If your project comes to the attention of the US Securities and Exchange Commission (SEC) – then it’s some serious trouble and that sometimes happens in the cryptocurrency community. There are cases of huge fines, cease & desist orders, lengthy and debilitating lawsuits, and many other “charming things”. SEC is good at suppressing activities of fraudulent companies and pseudo-projects, but their fierce approach has become a talk of the town, like, the case of the EtherDelta.
In a June 4 statement, the Commission wrote:
“The Securities and Exchange Commission today sued Kik Interactive Inc. for conducting an illegal $100 million securities offering of digital tokens. The SEC charges that Kik sold the tokens to U.S. investors without registering their offer and sale as required by the U.S. securities laws.”
The SEC also stated that Kik’s messaging application had “lost money over the years,” and the funds should have been run out by 2017. The company decided to launch ICO in 2017 and, according to the SEC, raised more than 55 million dollars from the Americans.
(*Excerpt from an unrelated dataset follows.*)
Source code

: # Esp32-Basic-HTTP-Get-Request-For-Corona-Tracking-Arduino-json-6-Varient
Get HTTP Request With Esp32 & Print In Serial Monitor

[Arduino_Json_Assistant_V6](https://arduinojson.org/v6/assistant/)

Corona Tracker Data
In the statement, SEC said that Kik presented Kin as an investment tool:
“Kik allegedly told investors that rising demand would drive up the value of Kin, and that Kik would undertake crucial work to spur that demand, including by incorporating the tokens into its messaging app, creating a new Kin transaction service, and building a system to reward other companies that adopt Kin”
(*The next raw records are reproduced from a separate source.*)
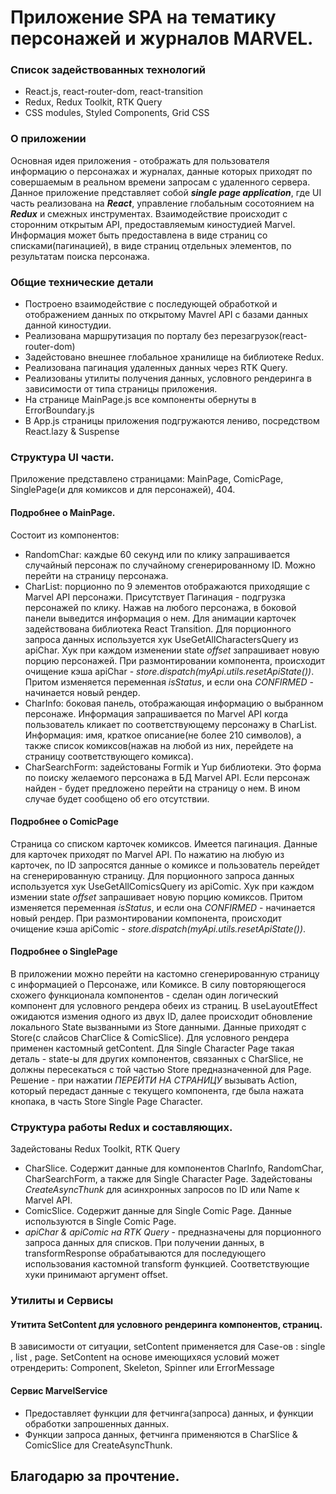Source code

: # Приложение SPA на тематику персонажей и журналов MARVEL. 

### Список задействованных технологий
- React.js, react-router-dom, react-transition
- Redux, Redux Toolkit, RTK Query
- CSS modules, Styled Components, Grid CSS

### О приложении
Основная идея приложения - отображать для пользователя информацию о персонажах и журналах, данные которых приходят по совершаемым в реальном времени запросам с удаленного сервера.
Данное приложение представляет собой **_single page application_**, где UI часть реализована на **_React_**, управление глобальным сосотоянием на **_Redux_** и смежных инструментах. Взаимодействие происходит с сторонним открытым API, предоставляемым киностудией Marvel. 
Информация может быть предоставлена в виде страниц со списками(пагинацией), в виде страниц отдельных элементов, по результатам поиска персонажа.

### Общие технические детали
- Построено взаимодействие с последующей обработкой и отображением данных по открытому Mavrel API с базами данных данной киностудии. 
- Реализована маршрутизация по порталу без перезагрузок(react-router-dom)
- Задейстовано внешнее глобальное хранилище на библиотеке Redux. 
- Реализована пагинация удаленных данных через RTK Query.
- Реализованы утилиты получения данных, условного рендеринга в зависимости от типа страницы приложения.
- На странице MainPage.js все компоненты обернуты в ErrorBoundary.js
- В App.js страницы приложения подгружаются лениво, посредством React.lazy & Suspense

### Структура UI части.
Приложение представлено страницами: MainPage, ComicPage, SinglePage(и для комиксов и для персонажей), 404.
#### Подробнее о MainPage. 
Состоит из компонентов: 
- RandomChar: каждые 60 секунд или по клику запрашивается случайный персонаж по случайному сгенерированному ID. Можно перейти на страницу персонажа.
- CharList: порционно по 9 элементов отображаются приходящие c Marvel API персонажи. Присутствует Пагинация - подгрузка персонажей по клику. Нажав на любого персонажа, в боковой панели выведится информация о нем. Для анимации карточек задействована библиотека React Transition. 
Для порционного запроса данных используется хук UseGetAllCharactersQuery из apiChar. Хук при каждом изменении state _offset_ запрашивает новую порцию персонажей.
При размонтировании компонента, происходит очищение кэша apiChar - _store.dispatch(myApi.utils.resetApiState())_. Притом изменяется переменная _isStatus_, и если она _CONFIRMED_ - начинается новый рендер.
- CharInfo: боковая панель, отображающая информацию о выбранном персонаже. Информация запрашивается по Marvel API когда пользователь кликает по соответствующему персонажу в CharList. Информация: имя, краткое описание(не более 210 символов), а также список комиксов(нажав на любой из них, перейдете на страницу соответствующего комикса).
- CharSearchForm: задейстованы Formik и Yup библиотеки. Это форма по поиску желаемого персонажа в БД Marvel API. Если персонаж найден - будет предложено перейти на страницу о нем. В ином случае будет сообщено об его отсутствии. 
#### Подробнее о ComicPage
Страница со списком карточек комиксов. Имеется пагинация. Данные для карточек приходят по Marvel API. По нажатию на любую из карточек, по ID запросятся данные о комиксе и пользователь перейдет на сгенерированную страницу.
Для порционного запроса данных используется хук UseGetAllComicsQuery из apiComic. Хук при каждом измении state _offset_ запрашивает новую порцию комиксов. Притом изменяется переменная _isStatus_, и если она _CONFIRMED_ - начинается новый рендер.
При размонтировании компонента, происходит очищение кэша apiComic - _store.dispatch(myApi.utils.resetApiState())_.
#### Подробнее о SinglePage
В приложении можно перейти на кастомно сгенерированную страницу с информацией о Персонаже, или Комиксе. В силу повторяющегося схожего функционала компонентов - сделан один логический компонент для условного рендера обеих из страниц.
В useLayoutEffect ожидаются измения одного из двух ID, далее происходит обновление локального State вызванными из Store данными. 
Данные приходят с Store(с слайсов CharClice & ComicSlice). Для условного рендера применен кастомный getContent.
Для Single Character Page такая деталь - state-ы для других компонентов, связанных с CharSlice, не должны пересекаться с той частью Store предназначенной для Page. 
Решение - при нажатии _ПЕРЕЙТИ НА СТРАНИЦУ_ вызывать Action, который передаст данные с текущего компонента, где была нажата кнопака, в часть Store Single Page Character.

### Структура работы Redux и составляющих.
Задейстованы Redux Toolkit, RTK Query
- CharSlice. Содержит данные для компонентов CharInfo, RandomChar, CharSearchForm, а также для Single Character Page. Задейстованы _CreateAsyncThunk_ для асинхронных запросов по ID или Name к Marvel API. 
- ComicSlice. Содержит данные для Single Comic Page. Данные используются в Single Comic Page.
- _apiChar & apiComic на RTK Query_ - предназначены для порционного запроса данных для списков. При получении данных, в transformResponse обрабатываются для последующего использования кастомной transform функцией. Соответствующие хуки принимают аргумент offset.
### Утилиты и Сервисы
#### Утитита SetContent для условного рендеринга компонентов, страниц.
В зависимости от ситуации, setContent применяется для Case-ов : single , list , page. SetContent на основе имеющихяся условий может отрендерить: Component, Skeleton, Spinner или ErrorMessage 
#### Сервис MarvelService 
- Предоставляет функции для фетчинга(запроса) данных, и функции обработки запрошенных данных. 
- Функции запроса данных, фетчинга применяются в CharSlice & ComicSlice для CreateAsyncThunk.

## Благодарю за прочтение.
The Commission noted that Kik didn’t have a ready product while selling assets. In fact, it couldn’t be used as a means of payment for goods or services, since the specified product hadn’t existed yet. According to representatives of the Commission, ICO Kin assumed the issue of securities and in this case, Kik had to be properly registered. As SECDivision of Enforcement co-director Steven PEIKIN noted:
“By selling $100 million in securities without registering the offers or sales, we allege that Kik deprived investors of information to which they were legally entitled, and prevented investors from making informed investment decisions.”
Also, SEC Enforcement Division Cyber Unit Chief Robert A. COHEN noted in the statement:
“Kik told investors they could expect profits from its effort to create a digital ecosystem […] Future profits based on the efforts of others is a hallmark of a securities offering that must comply with the federal securities laws.”
“With the Kik filing, the gauntlet has been thrown. That’s evident in the level of detail in the complaint. <...> Large ICO issuers who are already the subject of an investigation but may have been stalling may now want to engage the SEC staff more proactively. Others similarly situated may want to engage counsel to consider their options.”
According to the expert, it is important to remember that the SEC approach to securities regulation is based on certain principles, where an investment contract is security whatever form it may take and no matter what technology is used in its offering. We only have to wish Kik some perseverance, luck and patience. The struggle seems to be unequal, and the market is currently not voting for Kin.